*Entries taken from a collection*.
★ ★ ★
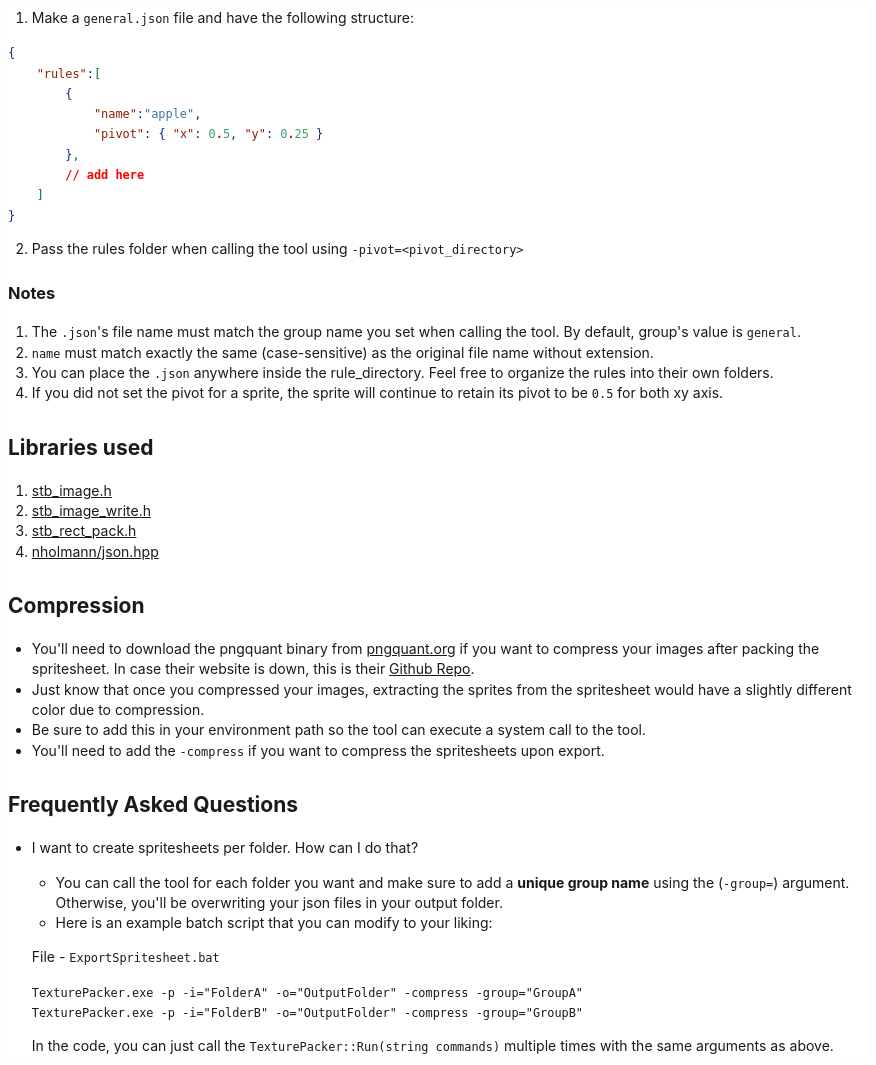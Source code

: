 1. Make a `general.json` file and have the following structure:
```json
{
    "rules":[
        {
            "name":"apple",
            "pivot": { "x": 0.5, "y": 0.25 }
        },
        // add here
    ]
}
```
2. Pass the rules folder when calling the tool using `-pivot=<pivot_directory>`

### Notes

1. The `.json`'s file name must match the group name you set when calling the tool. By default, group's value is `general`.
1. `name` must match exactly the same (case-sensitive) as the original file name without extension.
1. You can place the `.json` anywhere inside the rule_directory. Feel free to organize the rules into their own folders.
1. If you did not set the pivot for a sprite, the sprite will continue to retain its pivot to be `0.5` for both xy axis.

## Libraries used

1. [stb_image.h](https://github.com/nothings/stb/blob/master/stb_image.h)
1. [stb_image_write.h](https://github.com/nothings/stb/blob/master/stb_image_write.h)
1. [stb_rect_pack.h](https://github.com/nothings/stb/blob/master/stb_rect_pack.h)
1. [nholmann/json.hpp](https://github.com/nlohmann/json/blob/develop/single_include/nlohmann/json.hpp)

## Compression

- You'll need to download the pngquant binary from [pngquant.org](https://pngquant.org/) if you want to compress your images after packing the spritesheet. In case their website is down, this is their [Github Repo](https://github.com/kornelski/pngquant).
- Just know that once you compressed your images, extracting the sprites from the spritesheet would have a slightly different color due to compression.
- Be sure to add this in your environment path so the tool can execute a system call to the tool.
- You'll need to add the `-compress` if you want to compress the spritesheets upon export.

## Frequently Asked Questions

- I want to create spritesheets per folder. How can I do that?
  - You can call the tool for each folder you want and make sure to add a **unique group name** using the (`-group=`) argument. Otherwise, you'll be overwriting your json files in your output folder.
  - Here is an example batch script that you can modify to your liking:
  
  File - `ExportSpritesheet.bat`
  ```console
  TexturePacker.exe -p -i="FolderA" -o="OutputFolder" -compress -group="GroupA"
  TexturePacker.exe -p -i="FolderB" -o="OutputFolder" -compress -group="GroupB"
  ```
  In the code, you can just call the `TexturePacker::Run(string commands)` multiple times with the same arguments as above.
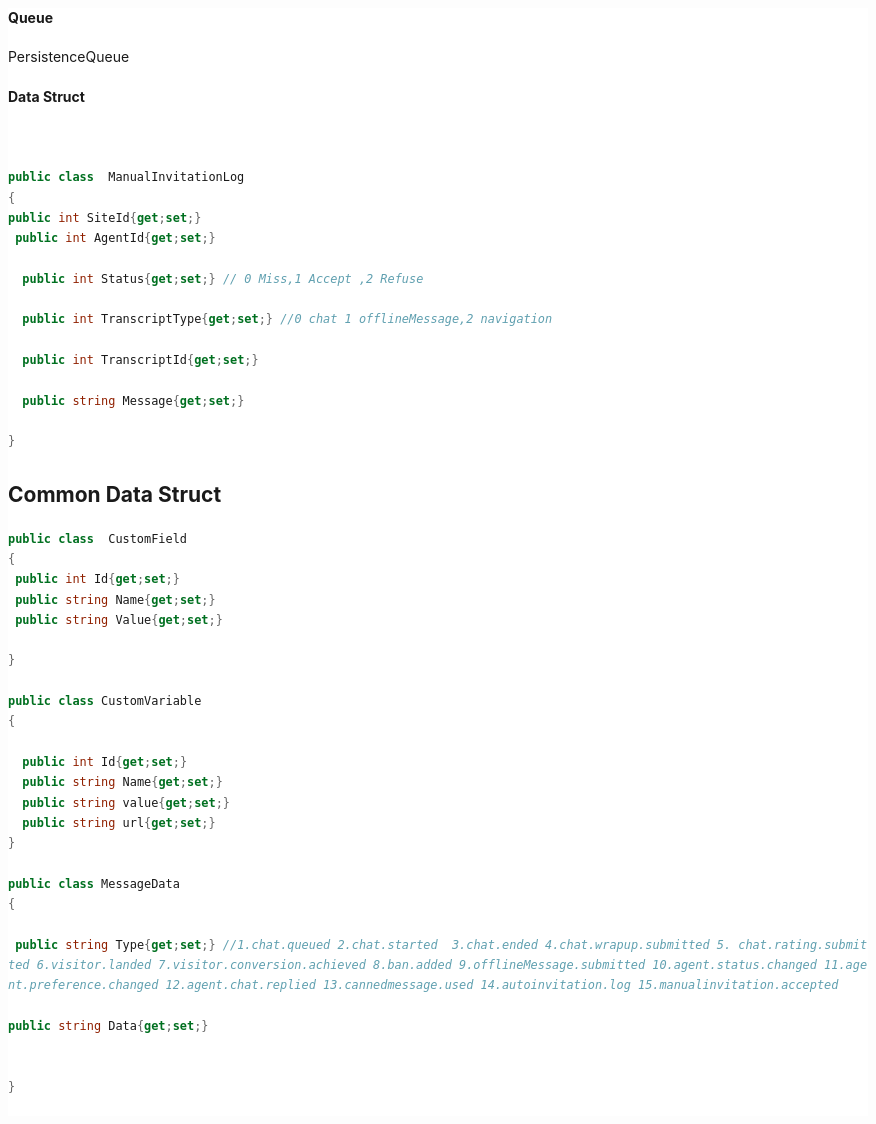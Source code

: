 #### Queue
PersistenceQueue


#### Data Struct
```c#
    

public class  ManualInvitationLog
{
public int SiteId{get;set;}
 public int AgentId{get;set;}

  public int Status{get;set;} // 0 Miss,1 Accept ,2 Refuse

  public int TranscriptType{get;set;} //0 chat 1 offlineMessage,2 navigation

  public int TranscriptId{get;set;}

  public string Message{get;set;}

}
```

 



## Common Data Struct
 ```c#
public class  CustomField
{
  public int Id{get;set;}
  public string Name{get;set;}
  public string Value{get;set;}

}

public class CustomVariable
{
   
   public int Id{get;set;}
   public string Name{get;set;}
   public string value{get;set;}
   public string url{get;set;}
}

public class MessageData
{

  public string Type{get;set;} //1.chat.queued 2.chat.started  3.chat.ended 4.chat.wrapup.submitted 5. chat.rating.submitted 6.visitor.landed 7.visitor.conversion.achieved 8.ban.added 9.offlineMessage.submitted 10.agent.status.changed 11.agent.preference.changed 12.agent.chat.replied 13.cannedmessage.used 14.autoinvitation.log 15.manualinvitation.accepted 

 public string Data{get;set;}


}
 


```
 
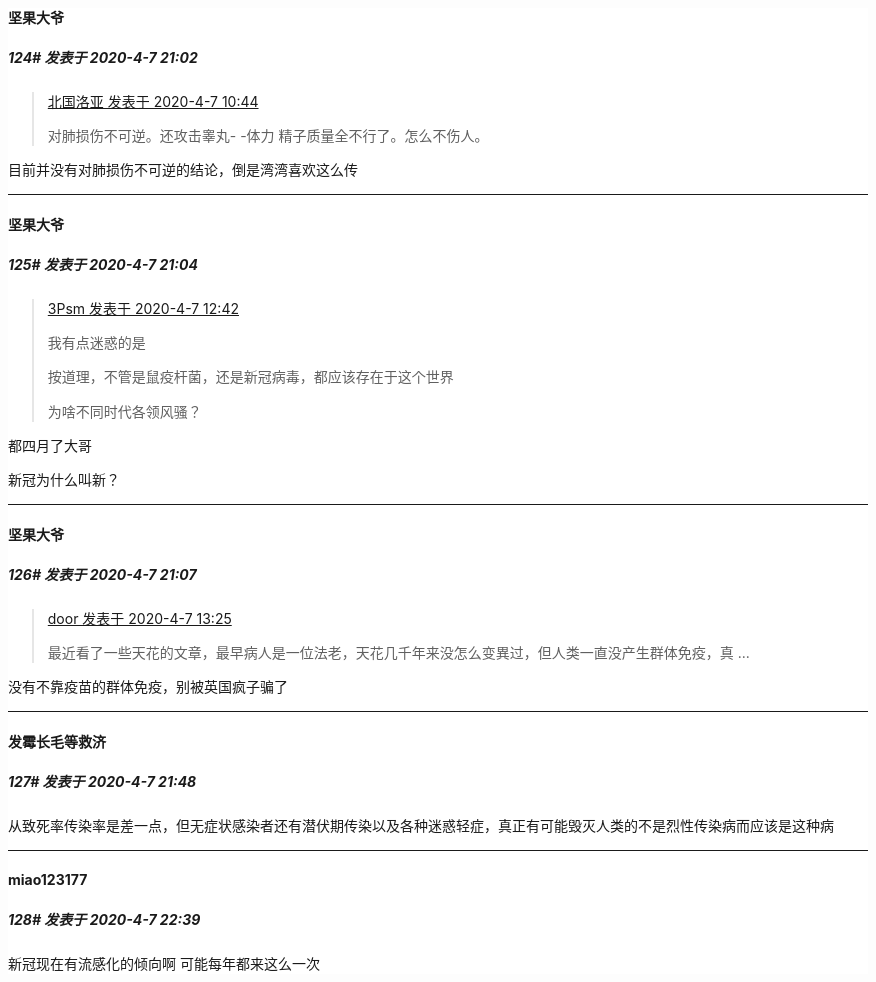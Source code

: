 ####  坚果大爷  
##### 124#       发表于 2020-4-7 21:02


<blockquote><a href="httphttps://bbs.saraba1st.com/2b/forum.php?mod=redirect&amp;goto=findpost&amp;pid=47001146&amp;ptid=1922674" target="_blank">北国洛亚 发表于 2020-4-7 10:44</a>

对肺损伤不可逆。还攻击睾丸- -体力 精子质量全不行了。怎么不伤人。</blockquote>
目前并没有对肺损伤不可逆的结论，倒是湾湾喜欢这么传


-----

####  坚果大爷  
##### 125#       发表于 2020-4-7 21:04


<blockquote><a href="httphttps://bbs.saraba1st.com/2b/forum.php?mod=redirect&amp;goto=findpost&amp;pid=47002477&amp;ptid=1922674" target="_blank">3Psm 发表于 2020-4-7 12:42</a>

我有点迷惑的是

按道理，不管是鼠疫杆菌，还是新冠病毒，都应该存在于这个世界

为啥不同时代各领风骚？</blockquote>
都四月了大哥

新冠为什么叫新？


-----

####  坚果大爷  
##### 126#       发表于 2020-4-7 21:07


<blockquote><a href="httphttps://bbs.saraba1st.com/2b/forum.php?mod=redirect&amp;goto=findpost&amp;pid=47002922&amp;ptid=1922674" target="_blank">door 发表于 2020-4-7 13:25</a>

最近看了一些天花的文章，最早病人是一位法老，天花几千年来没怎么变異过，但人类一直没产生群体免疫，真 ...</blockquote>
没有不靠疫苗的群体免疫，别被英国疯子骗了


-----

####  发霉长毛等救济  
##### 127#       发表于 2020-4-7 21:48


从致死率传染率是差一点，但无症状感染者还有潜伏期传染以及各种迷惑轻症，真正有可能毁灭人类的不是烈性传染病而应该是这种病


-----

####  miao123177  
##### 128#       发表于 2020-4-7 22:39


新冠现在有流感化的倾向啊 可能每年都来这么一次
★ ★ ★
*TASK*.
Your task is to reproduce exactly the lines that begin with the one containing "发表于 2020-4-7 21:07" and continue to the end of the data, both ends included.

*RESULT OF THIS TASK*.
##### 126#       发表于 2020-4-7 21:07


<blockquote><a href="httphttps://bbs.saraba1st.com/2b/forum.php?mod=redirect&amp;goto=findpost&amp;pid=47002922&amp;ptid=1922674" target="_blank">door 发表于 2020-4-7 13:25</a>

最近看了一些天花的文章，最早病人是一位法老，天花几千年来没怎么变異过，但人类一直没产生群体免疫，真 ...</blockquote>
没有不靠疫苗的群体免疫，别被英国疯子骗了


-----

####  发霉长毛等救济  
##### 127#       发表于 2020-4-7 21:48


从致死率传染率是差一点，但无症状感染者还有潜伏期传染以及各种迷惑轻症，真正有可能毁灭人类的不是烈性传染病而应该是这种病


-----

####  miao123177  
##### 128#       发表于 2020-4-7 22:39


新冠现在有流感化的倾向啊 可能每年都来这么一次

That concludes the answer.